__TASK__. Retype exactly the lines that run from the start of the data to the line holding "my programming skills!<br>", including both, and only those.

▬▬▬▬▬▬▬▬▬▬

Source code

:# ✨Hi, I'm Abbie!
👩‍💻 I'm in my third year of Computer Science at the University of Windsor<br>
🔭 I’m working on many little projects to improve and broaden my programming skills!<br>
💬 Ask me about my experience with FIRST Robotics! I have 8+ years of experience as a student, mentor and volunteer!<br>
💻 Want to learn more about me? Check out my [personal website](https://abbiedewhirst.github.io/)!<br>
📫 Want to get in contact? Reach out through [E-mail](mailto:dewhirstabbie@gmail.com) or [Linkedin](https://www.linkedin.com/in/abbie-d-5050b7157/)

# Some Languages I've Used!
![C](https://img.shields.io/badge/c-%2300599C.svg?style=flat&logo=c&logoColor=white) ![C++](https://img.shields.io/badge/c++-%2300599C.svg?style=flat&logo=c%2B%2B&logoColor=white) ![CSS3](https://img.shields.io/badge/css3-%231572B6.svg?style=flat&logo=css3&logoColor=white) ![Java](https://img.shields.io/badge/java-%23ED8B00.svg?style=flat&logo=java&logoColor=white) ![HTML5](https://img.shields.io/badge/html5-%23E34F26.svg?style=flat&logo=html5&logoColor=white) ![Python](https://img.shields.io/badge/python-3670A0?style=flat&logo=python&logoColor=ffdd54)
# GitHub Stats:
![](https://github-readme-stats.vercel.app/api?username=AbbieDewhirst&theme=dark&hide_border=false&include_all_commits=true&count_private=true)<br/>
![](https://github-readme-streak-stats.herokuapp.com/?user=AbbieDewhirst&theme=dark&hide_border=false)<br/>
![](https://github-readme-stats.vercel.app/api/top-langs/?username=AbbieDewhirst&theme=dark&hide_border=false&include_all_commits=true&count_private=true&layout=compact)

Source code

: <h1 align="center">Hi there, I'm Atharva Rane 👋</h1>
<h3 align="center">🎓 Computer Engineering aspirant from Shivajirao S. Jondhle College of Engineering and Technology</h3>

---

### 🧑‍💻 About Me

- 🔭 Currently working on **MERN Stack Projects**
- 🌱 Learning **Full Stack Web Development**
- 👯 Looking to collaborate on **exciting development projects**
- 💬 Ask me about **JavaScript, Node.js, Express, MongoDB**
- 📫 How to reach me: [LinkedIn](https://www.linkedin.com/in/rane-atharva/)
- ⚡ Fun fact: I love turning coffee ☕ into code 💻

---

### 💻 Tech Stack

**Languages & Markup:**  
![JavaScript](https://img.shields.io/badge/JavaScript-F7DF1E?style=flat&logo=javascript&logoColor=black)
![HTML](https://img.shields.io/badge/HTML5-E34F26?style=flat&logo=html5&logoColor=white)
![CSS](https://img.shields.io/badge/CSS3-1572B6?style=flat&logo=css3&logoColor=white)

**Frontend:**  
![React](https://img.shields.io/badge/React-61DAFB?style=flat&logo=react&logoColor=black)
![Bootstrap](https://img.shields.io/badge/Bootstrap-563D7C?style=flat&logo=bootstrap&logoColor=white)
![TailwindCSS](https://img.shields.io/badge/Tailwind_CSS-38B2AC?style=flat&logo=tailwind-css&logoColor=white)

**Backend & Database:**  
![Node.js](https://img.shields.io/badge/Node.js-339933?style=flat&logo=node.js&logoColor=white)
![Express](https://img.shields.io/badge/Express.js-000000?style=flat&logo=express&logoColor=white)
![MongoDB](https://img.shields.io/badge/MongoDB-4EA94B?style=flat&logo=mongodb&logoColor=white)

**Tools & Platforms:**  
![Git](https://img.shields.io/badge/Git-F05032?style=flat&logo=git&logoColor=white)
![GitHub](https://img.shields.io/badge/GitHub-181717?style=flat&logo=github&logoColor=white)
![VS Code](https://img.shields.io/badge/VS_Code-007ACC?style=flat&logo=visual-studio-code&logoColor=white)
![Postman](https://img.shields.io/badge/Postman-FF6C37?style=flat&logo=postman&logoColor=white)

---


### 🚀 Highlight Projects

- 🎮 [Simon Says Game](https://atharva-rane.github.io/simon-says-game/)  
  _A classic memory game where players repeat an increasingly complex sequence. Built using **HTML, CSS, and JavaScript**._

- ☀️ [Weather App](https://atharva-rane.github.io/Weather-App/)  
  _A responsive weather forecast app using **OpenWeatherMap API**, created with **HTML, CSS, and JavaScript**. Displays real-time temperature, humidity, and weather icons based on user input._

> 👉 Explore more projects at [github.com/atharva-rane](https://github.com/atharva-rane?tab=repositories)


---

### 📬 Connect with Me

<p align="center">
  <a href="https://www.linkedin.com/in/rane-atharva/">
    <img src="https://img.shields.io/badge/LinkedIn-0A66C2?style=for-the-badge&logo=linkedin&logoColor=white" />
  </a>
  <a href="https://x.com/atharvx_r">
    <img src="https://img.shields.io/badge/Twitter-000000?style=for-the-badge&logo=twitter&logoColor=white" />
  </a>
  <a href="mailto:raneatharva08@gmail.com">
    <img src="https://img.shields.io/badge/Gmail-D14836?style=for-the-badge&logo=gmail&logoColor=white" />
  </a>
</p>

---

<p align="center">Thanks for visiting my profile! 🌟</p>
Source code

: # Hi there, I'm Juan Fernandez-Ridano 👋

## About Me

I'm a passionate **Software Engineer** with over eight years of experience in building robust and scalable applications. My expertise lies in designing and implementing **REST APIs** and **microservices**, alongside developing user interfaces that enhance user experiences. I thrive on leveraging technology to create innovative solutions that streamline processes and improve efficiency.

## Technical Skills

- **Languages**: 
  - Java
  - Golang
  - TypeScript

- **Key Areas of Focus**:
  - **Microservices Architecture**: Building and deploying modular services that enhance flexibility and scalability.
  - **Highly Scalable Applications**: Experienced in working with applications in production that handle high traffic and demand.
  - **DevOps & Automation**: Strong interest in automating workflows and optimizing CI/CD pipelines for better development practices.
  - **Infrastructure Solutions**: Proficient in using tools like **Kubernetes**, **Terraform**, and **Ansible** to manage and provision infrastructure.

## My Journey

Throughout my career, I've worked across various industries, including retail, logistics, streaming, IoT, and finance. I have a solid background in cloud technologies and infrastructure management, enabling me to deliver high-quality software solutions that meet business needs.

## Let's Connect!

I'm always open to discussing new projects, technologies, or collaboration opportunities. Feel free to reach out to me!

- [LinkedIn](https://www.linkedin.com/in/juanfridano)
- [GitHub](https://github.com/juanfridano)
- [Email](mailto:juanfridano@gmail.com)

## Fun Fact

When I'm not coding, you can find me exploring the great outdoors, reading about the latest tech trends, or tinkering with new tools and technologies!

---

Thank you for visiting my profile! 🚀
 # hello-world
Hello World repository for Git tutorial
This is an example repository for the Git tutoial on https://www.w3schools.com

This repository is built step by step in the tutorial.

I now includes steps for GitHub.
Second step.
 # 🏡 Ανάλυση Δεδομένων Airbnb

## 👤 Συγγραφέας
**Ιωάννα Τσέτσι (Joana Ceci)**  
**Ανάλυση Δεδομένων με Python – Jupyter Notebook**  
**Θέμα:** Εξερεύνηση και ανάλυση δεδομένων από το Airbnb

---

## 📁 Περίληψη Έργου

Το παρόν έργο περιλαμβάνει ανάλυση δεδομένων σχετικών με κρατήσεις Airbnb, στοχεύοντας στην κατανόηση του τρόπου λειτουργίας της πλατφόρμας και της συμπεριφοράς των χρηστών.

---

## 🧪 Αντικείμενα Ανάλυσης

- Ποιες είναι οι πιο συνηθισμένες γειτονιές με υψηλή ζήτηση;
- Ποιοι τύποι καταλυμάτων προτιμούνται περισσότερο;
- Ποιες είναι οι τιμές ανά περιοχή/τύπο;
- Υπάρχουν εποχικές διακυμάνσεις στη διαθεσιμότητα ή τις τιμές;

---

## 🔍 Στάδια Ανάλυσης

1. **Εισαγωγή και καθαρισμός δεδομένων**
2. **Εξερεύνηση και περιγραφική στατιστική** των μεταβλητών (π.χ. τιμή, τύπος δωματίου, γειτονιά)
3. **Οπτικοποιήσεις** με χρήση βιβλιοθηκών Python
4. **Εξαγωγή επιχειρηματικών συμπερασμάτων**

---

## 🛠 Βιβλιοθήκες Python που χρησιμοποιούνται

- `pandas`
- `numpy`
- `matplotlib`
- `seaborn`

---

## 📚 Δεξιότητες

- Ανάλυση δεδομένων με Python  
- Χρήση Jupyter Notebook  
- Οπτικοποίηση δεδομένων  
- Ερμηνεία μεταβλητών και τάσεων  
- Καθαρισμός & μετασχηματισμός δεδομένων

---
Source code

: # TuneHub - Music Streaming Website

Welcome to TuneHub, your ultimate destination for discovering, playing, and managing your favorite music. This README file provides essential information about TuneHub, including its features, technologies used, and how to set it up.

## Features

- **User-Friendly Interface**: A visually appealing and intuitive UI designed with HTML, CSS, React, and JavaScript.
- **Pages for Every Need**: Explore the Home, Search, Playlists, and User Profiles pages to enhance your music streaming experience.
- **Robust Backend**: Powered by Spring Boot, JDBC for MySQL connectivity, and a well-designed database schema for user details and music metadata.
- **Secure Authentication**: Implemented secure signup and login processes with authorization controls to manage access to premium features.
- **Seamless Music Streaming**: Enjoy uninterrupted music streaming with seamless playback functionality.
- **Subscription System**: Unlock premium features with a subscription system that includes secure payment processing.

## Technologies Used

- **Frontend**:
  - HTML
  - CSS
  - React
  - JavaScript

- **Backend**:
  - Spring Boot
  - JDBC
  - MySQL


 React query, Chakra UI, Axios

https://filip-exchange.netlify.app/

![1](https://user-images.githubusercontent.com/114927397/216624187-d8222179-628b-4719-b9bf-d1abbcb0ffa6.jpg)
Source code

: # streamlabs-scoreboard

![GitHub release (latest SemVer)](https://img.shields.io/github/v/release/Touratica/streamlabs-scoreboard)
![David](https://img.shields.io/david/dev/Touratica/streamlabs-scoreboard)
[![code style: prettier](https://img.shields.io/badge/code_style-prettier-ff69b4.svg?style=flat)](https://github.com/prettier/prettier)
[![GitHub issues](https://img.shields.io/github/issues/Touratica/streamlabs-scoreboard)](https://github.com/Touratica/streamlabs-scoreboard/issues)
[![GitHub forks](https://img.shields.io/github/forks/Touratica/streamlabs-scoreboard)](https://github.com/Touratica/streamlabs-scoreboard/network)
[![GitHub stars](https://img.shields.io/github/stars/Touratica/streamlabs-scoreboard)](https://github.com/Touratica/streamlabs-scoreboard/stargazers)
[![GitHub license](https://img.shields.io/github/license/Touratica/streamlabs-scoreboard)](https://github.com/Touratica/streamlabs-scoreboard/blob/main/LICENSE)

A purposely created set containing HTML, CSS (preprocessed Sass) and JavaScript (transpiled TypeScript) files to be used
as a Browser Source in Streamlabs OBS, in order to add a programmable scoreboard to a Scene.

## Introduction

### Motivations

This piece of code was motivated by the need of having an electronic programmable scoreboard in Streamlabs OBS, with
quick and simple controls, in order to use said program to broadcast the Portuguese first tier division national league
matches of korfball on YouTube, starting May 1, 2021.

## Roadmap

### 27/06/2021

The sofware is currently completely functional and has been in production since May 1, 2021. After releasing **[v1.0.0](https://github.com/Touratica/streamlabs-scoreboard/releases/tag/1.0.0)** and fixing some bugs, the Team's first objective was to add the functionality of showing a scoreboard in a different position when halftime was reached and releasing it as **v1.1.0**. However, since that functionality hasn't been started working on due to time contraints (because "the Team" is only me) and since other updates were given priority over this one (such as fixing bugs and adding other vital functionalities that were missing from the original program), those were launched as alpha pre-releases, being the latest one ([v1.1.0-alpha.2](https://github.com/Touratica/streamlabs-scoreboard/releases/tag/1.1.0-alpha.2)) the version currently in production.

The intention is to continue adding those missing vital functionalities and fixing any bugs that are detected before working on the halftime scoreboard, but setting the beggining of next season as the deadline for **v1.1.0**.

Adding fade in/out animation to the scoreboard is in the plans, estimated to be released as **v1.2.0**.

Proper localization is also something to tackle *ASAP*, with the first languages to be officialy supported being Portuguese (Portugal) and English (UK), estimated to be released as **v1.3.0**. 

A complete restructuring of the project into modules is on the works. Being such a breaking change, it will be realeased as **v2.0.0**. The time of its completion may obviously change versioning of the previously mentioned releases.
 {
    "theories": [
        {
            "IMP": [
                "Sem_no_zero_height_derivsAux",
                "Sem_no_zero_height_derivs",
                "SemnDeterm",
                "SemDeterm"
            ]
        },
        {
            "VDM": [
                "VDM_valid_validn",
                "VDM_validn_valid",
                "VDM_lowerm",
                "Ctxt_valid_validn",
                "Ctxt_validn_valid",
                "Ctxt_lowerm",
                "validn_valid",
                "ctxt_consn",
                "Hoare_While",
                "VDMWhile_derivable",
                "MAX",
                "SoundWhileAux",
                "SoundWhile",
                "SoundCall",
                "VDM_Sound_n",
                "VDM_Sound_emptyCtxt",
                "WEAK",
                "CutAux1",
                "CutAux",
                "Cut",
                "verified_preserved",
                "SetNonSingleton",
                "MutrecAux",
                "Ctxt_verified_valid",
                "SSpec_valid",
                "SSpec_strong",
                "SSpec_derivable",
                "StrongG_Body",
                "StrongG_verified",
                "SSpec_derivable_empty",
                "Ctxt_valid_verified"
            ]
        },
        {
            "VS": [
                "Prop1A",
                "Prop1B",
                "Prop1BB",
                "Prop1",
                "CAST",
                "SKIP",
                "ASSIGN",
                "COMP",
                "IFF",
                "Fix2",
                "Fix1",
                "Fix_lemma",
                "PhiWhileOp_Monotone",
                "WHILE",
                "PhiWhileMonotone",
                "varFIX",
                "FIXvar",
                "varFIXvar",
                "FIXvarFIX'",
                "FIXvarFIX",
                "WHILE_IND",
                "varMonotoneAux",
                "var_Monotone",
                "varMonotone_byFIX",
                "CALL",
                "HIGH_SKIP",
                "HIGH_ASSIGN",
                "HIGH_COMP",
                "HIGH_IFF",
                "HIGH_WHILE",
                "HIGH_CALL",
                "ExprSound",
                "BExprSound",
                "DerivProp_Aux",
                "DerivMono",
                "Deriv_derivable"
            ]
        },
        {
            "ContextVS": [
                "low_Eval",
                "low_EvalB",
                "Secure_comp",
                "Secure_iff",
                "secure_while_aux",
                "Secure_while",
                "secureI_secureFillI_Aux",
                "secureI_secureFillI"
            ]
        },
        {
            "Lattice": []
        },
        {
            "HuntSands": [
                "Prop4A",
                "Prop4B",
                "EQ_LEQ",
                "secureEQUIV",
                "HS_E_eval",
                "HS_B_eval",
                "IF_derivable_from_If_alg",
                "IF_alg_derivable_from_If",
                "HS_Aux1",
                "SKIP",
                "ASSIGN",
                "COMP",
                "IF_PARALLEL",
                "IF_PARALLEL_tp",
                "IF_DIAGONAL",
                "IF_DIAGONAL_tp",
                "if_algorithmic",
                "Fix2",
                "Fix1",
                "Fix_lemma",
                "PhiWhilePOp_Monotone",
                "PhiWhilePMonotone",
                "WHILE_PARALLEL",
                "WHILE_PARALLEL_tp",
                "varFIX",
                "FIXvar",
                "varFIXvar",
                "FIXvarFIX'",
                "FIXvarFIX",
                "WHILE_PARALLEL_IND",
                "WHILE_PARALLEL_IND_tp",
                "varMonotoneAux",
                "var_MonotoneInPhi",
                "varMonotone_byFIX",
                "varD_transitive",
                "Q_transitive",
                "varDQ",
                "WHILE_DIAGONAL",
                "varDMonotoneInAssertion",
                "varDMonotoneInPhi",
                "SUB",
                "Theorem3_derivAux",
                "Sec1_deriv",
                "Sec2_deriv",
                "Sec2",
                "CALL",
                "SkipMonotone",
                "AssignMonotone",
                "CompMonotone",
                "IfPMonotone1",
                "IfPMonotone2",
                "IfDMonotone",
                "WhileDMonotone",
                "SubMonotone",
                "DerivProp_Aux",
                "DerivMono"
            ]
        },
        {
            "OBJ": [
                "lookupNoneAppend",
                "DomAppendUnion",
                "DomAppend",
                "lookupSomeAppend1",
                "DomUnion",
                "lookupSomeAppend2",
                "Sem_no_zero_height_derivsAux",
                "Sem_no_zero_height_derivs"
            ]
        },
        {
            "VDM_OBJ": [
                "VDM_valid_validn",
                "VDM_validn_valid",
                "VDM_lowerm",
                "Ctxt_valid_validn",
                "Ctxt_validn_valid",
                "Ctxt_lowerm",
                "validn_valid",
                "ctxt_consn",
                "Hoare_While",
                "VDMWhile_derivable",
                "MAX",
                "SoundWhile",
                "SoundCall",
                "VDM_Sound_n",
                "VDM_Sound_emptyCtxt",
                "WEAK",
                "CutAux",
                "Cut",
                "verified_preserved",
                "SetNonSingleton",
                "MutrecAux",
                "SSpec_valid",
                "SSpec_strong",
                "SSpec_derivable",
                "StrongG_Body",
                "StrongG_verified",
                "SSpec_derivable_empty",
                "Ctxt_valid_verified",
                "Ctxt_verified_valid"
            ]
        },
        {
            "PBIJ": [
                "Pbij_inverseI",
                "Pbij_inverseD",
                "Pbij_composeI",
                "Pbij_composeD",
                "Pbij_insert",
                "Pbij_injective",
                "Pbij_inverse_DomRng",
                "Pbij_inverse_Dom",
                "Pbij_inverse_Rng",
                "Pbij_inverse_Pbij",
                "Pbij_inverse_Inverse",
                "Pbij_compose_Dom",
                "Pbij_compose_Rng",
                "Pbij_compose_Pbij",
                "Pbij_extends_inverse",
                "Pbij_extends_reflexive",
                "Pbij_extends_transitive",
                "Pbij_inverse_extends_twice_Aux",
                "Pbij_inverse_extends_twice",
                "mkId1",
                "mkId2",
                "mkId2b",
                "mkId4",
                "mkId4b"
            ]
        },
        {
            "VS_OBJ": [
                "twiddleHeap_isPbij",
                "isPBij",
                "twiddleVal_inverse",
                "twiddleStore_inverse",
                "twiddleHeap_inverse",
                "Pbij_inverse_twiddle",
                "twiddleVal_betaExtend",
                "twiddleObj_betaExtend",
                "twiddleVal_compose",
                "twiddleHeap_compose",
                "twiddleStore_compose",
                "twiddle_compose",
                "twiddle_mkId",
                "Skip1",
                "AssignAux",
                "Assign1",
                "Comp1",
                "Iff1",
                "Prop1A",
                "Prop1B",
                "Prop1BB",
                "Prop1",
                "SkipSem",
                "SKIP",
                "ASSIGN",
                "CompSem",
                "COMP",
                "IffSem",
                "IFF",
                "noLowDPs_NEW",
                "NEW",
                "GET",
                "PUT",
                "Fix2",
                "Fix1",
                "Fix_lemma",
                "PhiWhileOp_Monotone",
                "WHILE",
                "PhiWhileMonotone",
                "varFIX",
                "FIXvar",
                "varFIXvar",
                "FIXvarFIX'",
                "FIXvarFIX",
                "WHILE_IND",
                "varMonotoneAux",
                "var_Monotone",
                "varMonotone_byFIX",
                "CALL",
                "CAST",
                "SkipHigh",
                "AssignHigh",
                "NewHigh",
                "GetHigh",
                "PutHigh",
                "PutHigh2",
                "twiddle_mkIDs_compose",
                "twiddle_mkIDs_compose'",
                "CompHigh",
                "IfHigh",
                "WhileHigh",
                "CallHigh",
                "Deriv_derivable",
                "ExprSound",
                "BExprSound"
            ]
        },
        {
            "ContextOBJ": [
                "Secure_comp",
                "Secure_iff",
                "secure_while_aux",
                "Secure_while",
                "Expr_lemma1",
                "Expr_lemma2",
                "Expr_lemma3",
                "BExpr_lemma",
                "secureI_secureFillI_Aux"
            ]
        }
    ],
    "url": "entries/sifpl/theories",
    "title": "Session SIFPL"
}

▬▬▬▬▬▬▬▬▬▬

__COMPLETED TASK__.
Source code

:# ✨Hi, I'm Abbie!
👩‍💻 I'm in my third year of Computer Science at the University of Windsor<br>
🔭 I’m working on many little projects to improve and broaden my programming skills!<br>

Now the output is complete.